Stored data
┄┄┄┄┄┄

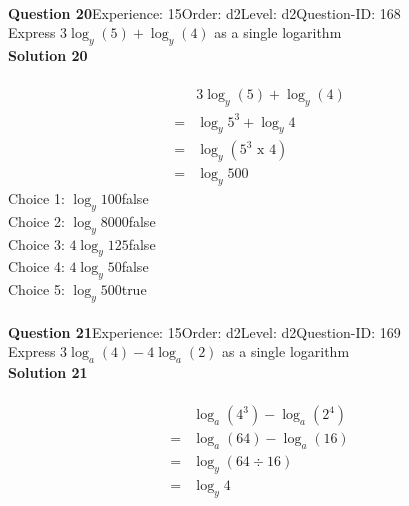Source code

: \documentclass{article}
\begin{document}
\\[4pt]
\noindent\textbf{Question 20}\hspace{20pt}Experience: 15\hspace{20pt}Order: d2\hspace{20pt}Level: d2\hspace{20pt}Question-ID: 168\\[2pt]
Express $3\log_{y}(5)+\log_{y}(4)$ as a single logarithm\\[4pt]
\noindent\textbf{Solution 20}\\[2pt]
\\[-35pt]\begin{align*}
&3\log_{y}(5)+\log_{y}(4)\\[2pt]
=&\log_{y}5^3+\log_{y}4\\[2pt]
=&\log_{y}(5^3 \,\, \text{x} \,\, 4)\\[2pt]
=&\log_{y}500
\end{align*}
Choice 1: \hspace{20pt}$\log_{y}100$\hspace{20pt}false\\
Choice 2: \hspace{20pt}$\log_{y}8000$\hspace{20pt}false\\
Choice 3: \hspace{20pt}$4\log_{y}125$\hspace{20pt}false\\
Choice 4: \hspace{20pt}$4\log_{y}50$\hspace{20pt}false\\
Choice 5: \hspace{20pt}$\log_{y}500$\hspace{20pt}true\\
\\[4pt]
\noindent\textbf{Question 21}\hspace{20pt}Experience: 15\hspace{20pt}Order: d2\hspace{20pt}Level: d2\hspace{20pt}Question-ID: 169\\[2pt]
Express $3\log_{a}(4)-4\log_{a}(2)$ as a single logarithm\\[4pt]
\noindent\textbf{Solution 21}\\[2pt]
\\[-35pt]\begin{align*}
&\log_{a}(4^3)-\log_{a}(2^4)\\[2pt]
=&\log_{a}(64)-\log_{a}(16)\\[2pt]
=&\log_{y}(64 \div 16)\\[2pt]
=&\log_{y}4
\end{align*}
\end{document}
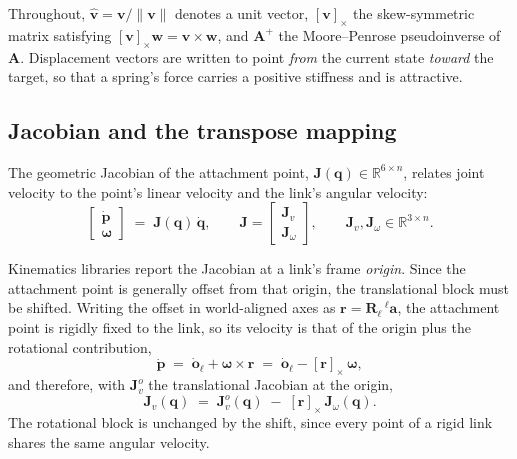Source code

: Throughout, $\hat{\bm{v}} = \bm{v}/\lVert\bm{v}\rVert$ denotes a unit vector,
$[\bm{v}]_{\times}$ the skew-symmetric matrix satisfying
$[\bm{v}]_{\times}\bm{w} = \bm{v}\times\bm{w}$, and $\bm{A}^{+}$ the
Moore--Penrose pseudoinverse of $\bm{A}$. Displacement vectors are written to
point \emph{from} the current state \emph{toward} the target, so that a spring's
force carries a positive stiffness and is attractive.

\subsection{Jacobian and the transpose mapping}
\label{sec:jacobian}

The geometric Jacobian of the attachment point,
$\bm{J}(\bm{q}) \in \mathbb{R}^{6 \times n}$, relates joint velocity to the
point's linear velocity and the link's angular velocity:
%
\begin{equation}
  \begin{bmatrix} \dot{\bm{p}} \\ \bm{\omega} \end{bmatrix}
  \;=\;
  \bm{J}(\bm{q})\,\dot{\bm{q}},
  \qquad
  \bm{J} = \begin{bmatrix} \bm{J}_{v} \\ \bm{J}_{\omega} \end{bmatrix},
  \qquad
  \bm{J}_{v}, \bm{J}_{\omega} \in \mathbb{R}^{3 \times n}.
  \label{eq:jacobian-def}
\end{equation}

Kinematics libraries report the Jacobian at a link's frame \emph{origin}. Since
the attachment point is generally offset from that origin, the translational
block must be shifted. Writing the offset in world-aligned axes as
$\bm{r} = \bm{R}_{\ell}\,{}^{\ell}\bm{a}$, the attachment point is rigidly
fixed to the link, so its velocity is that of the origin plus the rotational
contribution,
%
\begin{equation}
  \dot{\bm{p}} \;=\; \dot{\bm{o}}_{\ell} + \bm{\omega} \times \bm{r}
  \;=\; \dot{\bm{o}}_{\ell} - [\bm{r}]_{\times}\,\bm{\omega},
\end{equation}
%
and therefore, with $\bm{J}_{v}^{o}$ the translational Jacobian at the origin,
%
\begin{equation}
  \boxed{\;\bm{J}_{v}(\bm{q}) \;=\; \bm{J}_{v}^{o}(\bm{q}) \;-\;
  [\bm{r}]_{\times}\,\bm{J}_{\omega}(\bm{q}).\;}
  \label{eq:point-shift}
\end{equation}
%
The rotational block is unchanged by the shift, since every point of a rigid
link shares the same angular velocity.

┄┄┄┄┄┄

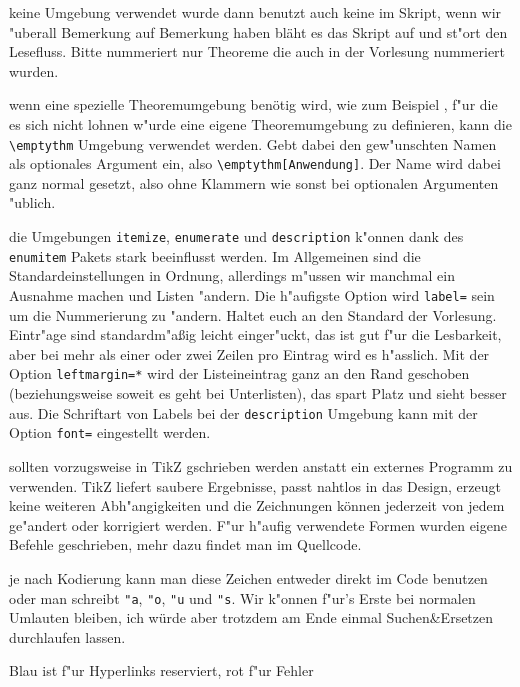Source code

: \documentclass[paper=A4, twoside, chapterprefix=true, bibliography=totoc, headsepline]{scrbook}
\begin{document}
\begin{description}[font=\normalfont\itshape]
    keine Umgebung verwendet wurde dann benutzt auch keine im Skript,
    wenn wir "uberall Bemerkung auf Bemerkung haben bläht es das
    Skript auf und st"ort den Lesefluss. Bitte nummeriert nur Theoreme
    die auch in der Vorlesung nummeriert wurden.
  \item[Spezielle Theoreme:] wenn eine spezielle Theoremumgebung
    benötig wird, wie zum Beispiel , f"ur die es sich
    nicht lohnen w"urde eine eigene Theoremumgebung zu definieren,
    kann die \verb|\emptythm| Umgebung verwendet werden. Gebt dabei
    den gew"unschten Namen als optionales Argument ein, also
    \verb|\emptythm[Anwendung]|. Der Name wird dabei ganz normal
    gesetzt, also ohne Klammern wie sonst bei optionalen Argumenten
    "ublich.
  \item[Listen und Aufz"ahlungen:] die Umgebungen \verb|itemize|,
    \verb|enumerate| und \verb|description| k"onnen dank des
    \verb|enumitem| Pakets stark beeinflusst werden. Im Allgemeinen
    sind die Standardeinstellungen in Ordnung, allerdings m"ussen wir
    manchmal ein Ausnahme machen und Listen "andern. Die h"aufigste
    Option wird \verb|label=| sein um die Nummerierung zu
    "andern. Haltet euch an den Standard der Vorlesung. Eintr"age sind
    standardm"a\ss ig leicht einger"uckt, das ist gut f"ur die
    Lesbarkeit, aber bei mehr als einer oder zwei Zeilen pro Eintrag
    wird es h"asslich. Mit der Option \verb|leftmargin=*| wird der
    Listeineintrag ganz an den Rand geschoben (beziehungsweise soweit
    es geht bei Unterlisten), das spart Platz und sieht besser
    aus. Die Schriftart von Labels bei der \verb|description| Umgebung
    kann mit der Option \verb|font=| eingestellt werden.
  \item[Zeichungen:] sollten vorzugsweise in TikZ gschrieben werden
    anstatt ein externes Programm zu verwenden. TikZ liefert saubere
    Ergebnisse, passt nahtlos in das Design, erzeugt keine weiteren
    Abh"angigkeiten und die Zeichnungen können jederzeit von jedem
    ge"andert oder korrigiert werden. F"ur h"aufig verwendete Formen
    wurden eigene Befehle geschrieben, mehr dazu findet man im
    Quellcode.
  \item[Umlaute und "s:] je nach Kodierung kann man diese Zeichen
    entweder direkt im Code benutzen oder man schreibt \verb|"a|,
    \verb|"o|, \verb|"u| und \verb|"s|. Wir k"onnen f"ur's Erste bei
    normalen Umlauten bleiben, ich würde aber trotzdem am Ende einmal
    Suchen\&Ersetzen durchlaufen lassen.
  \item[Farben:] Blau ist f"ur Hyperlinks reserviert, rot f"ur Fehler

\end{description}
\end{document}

┄┄┄┄┄┄

**Brief**
Beginning with the line above that contains "eine eigene Theoremumgebung", copy each line exactly up to and including the line that contains "es geht bei", and go no further.

**Response**
    nicht lohnen w"urde eine eigene Theoremumgebung zu definieren,
    kann die \verb|\emptythm| Umgebung verwendet werden. Gebt dabei
    den gew"unschten Namen als optionales Argument ein, also
    \verb|\emptythm[Anwendung]|. Der Name wird dabei ganz normal
    gesetzt, also ohne Klammern wie sonst bei optionalen Argumenten
    "ublich.
  \item[Listen und Aufz"ahlungen:] die Umgebungen \verb|itemize|,
    \verb|enumerate| und \verb|description| k"onnen dank des
    \verb|enumitem| Pakets stark beeinflusst werden. Im Allgemeinen
    sind die Standardeinstellungen in Ordnung, allerdings m"ussen wir
    manchmal ein Ausnahme machen und Listen "andern. Die h"aufigste
    Option wird \verb|label=| sein um die Nummerierung zu
    "andern. Haltet euch an den Standard der Vorlesung. Eintr"age sind
    standardm"a\ss ig leicht einger"uckt, das ist gut f"ur die
    Lesbarkeit, aber bei mehr als einer oder zwei Zeilen pro Eintrag
    wird es h"asslich. Mit der Option \verb|leftmargin=*| wird der
    Listeineintrag ganz an den Rand geschoben (beziehungsweise soweit
    es geht bei Unterlisten), das spart Platz und sieht besser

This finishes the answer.